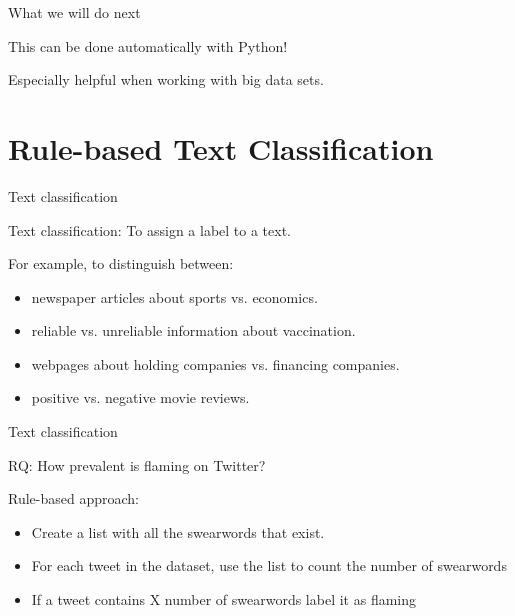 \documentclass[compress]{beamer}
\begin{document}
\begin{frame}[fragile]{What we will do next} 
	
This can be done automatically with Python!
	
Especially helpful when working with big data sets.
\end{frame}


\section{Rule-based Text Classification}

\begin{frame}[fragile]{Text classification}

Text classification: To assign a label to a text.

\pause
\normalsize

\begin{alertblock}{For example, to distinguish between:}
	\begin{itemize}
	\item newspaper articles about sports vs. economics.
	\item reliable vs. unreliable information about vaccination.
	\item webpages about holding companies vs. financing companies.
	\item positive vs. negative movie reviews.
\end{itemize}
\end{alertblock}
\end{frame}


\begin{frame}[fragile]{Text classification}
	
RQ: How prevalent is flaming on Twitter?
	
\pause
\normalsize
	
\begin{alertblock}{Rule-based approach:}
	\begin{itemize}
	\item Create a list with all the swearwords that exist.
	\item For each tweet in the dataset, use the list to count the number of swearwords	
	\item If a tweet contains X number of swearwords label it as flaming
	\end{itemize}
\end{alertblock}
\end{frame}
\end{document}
******
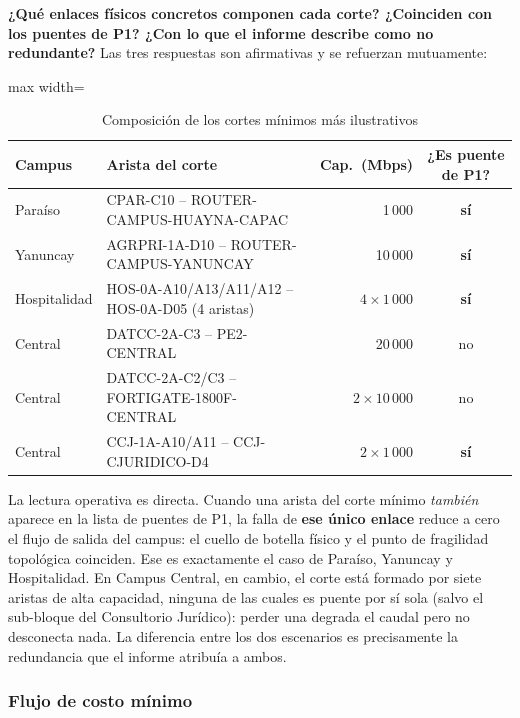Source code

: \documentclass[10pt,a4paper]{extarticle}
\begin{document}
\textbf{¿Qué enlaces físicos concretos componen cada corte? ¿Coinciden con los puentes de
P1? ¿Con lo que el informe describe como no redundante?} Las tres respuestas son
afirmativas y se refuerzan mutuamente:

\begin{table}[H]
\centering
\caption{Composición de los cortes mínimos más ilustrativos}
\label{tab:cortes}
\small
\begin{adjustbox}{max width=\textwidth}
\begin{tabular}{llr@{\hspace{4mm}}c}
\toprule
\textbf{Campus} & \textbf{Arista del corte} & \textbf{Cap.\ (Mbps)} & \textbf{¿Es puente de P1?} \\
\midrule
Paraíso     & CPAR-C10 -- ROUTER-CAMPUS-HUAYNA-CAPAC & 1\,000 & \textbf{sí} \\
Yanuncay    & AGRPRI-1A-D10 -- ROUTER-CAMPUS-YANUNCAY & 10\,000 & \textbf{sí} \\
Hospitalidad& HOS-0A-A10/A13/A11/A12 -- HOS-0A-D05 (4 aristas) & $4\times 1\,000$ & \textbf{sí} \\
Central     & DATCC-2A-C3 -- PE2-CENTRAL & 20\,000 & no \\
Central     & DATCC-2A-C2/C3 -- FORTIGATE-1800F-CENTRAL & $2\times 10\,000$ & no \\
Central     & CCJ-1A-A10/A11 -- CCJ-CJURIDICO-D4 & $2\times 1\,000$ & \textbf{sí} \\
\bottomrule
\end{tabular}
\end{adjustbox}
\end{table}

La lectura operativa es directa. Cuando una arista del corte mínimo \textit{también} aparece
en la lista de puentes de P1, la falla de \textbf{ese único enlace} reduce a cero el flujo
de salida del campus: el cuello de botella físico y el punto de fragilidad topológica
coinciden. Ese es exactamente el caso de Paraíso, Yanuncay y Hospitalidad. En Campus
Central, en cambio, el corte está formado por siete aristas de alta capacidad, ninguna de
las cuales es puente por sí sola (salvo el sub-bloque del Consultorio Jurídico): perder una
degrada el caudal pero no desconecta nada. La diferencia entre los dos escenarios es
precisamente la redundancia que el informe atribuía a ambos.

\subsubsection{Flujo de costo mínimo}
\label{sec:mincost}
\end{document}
******
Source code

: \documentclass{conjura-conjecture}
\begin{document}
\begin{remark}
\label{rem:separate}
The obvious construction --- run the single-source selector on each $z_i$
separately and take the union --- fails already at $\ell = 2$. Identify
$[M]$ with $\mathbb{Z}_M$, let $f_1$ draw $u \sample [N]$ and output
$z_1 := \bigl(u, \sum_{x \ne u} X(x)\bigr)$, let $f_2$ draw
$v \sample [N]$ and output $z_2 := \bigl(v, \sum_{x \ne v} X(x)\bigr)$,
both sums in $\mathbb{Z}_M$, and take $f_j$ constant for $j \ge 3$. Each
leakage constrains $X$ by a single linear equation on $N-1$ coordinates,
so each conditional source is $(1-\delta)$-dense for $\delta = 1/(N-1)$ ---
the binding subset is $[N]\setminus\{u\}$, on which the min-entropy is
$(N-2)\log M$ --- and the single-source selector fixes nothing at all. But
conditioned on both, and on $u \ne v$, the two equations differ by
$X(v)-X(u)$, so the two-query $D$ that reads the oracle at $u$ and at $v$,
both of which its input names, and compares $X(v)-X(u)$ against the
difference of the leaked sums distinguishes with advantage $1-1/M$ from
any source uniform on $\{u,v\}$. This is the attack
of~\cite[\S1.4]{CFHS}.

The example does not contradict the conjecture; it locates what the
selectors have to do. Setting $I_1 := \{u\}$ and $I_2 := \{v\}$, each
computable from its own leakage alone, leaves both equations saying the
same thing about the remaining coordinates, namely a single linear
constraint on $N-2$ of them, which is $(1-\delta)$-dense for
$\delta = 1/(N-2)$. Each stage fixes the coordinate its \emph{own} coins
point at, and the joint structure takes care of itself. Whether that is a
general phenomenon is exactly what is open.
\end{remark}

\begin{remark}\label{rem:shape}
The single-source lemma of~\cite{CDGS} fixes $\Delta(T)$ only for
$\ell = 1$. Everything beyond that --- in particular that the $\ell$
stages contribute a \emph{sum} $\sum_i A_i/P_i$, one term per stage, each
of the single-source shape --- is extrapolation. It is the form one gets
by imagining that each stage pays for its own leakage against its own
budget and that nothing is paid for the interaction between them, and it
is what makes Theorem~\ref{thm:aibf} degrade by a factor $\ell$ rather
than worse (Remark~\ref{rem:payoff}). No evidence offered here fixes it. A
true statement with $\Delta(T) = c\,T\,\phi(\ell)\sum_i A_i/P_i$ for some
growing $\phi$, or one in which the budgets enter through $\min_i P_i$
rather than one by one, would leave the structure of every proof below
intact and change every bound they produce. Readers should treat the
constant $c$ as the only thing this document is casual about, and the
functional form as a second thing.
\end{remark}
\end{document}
******
Task directions:
All that is needed is the exact run of lines above from the line containing "de salida del" through the line containing "las cuales es", both of them included.

Completed exercise:
de salida del campus: el cuello de botella físico y el punto de fragilidad topológica
coinciden. Ese es exactamente el caso de Paraíso, Yanuncay y Hospitalidad. En Campus
Central, en cambio, el corte está formado por siete aristas de alta capacidad, ninguna de
las cuales es puente por sí sola (salvo el sub-bloque del Consultorio Jurídico): perder una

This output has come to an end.